Community Research and Development Information Service - CORDIS


SUMMA Report Summary

Project ID: 688139
Funded under: H2020-EU.2.1.1.

Periodic Reporting for period 1 - SUMMA (Scalable Understanding of Multilingual Media)

Reporting period: 2016-02-01 to 2017-07-31

Summary of the context and overall objectives of the project

Media monitoring enables the global news media to be viewed in terms of emerging trends, people in the news, and the evolution of story-lines. The massive growth in the number of broadcast and Internet media channels means that current approaches can no longer cope with the scale of the problem.

The aim of SUMMA is to significantly improve media monitoring by creating a platform to automate the analysis of media streams across many languages, to aggregate and distil the content, to automatically create rich knowledge bases, and to provide visualisations to cope with this deluge of data.

SUMMA has six objectives: (1) Development of a scalable and extensible media monitoring platform; (2) Development of high-quality and richer tools for analysts and journalists; (3) Extensible natural language processing analysis and automated knowledge base construction; (4) Multilingual and cross-lingual capabilities for streaming audio, video, and text; (5) Sustainable, maintainable platform and services; (6) Dissemination and communication of project results to stakeholders and user group.

Achieving these aims will require advancing the state of the art in a number of technologies: multilingual stream processing including speech recognition, machine translation, and story identification; entity and relation extraction; natural language understanding including deep semantic parsing, summarisation, and sentiment detection; and rich visualisations based on multiple views and dealing with many data streams.
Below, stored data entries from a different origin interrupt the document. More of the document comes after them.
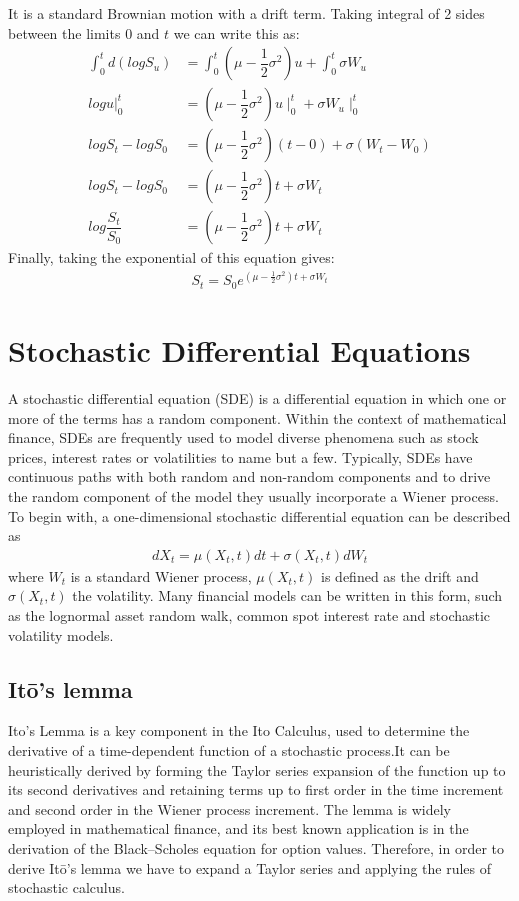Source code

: It is a standard Brownian motion with a drift term. Taking integral of  2 sides between the limits $0$ and $t$ we can write this as:
\begin{align*}
\int_{0}^{t}d(logS_u)&=\int_{0}^{t}\left(\mu -\dfrac{1}{2}\sigma^2 \right)u+\int_{0}^{t}\sigma W_u\\
logu|_0^t&=\left(\mu -\dfrac{1}{2}\sigma^2 \right)u\mid_0^t+\sigma W_u\mid_0^t\\
logS_t-logS_0&=\left(\mu -\dfrac{1}{2}\sigma^2 \right)(t-0)+\sigma(W_t-W_0)\\
logS_t-logS_0&=\left(\mu -\dfrac{1}{2}\sigma^2 \right)t+\sigma W_t\\
log\dfrac{S_t}{S_0}&=\left(\mu -\dfrac{1}{2}\sigma^2 \right)t+\sigma W_t
\end{align*}
Finally, taking the exponential of this equation gives:
\begin{align}
S_t=S_0e^{\left(\mu -\frac{1}{2}\sigma^2 \right)t+\sigma W_t}
\end{align} \label{eq2}

\section{Stochastic Differential Equations}

\textnormal A stochastic differential equation (SDE) is a differential equation in which one or more of
the terms has a random component. Within the context of mathematical finance, SDEs are
frequently used to model diverse phenomena such as stock prices, interest rates or volatilities
to name but a few. Typically, SDEs have continuous paths with both random and non-random
components and to drive the random component of the model they usually incorporate a Wiener
process.\\[0.5cm]
To begin with, a one-dimensional stochastic differential equation can be described as
\begin{align*}
dX_t=\mu(X_t,t)dt+\sigma(X_t,t)dW_t
\end{align*} 
where $W_t$ is a standard Wiener process, $\mu(X_t, t)$ is defined as the drift and $\sigma(X_t, t)$ the volatility.
Many financial models can be written in this form, such as the lognormal asset random walk,
common spot interest rate and stochastic volatility models.

\subsection{It\=o's lemma}
Ito's Lemma is a key component in the Ito Calculus, used to determine the derivative of a time-dependent function of a stochastic process.It can be heuristically derived by forming the Taylor series expansion of the function up to its second derivatives and retaining terms up to first order in the time increment and second order in the Wiener process increment. The lemma is widely employed in mathematical finance, and its best known application is in the derivation of the Black–Scholes equation for option values. Therefore, in order to derive It\=o's lemma we have to expand a Taylor series and applying the rules of stochastic calculus.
The project will focus on three use cases: (1) External media monitoring - intelligent tools to address the dramatically increased scale of the global news monitoring problem; (2) Internal media monitoring - managing content creation in several languages efficiently by ensuring content created in one language is reusable by all other languages; (3) Data journalism.

The outputs of the project will be field-tested at partners BBC and DW, and the platform will be further validated through innovation intensives such as the BBC NewsHack.
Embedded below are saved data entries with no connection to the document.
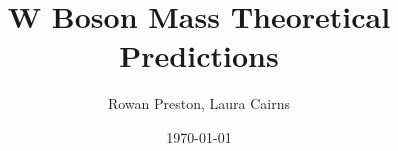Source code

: \documentclass[a4paper]{article}
\title{W Boson Mass Theoretical Predictions}
\author{Rowan Preston, Laura Cairns}
\date{\today}
\begin{document}
\maketitle

\BsToJPsiPhi \cite{TestCitation}

{}

\end{document}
Work performed from the beginning of the project to the end of the period covered by the report and main results achieved so far

"The principal achievements of the project have been the design, implementation, and evaluation of the SUMMA Platform, a scalable multilingual media monitoring platform that combines ""shallow"" media stream processing with ""deep"" natural language processing (NLP). The main components of the SUMMA platform are: (1) multilingual stream processing, including speech recognition, machine translation, and story identification; (2) knowledge base construction, based on entity and relation extraction; (3) natural language understanding, including deep semantic parsing, summarisation, and sentiment detection; (4) visualisations, based on multiple views (e.g., topic, person, or timeline); and (5) a backend database to aggregate and process the monitored content.
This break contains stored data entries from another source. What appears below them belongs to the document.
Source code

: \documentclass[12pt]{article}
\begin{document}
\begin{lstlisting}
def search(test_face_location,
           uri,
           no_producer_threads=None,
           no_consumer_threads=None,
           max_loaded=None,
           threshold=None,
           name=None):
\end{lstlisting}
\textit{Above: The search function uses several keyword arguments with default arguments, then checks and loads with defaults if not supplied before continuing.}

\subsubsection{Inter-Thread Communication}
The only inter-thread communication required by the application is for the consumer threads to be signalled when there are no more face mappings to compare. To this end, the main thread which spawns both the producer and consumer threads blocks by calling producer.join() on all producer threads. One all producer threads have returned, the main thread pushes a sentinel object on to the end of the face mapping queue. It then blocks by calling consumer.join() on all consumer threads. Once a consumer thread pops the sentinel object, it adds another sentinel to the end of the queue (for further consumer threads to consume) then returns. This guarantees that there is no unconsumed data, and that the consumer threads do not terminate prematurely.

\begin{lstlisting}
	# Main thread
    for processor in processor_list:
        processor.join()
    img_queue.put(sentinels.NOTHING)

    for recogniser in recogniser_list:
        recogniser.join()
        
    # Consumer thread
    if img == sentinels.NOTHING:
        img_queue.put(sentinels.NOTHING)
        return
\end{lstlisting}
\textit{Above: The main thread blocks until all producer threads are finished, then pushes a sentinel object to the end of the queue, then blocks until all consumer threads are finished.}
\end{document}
The platform is currently focused on two use cases: (1) External media monitoring, exemplified by the operations of BBC Monitoring; and (2) Internal media monitoring – the efficient management of multilingual content creation within an organisation, exemplified by the operations of Deutsche Welle.

The work performed during the first period of the project, and the main achieved results are summarised by the following completed milestones: Data dump architecture operational (MS1); Requirements analysis for internal and external media monitoring use cases (MS2); Live streams operational (MS3); Architectures and APIs of SUMMA platform agreed (MS4); Demonstration and initial evaluation of stream processing technologies (MS5); Demonstration and initial evaluation of multilingual entity recognition, linking, coreference (MS6); Demonstration and initial evaluation of semantic role labelling (MS7); Initial prototypes for internal and external media monitoring use cases (MS8); Internal release of SUMMA platform (MS9); and the establishement of a project user group and the first user group event.";

Progress beyond the state of the art and expected potential impact (including the socio-economic impact and the wider societal implications of the project so far)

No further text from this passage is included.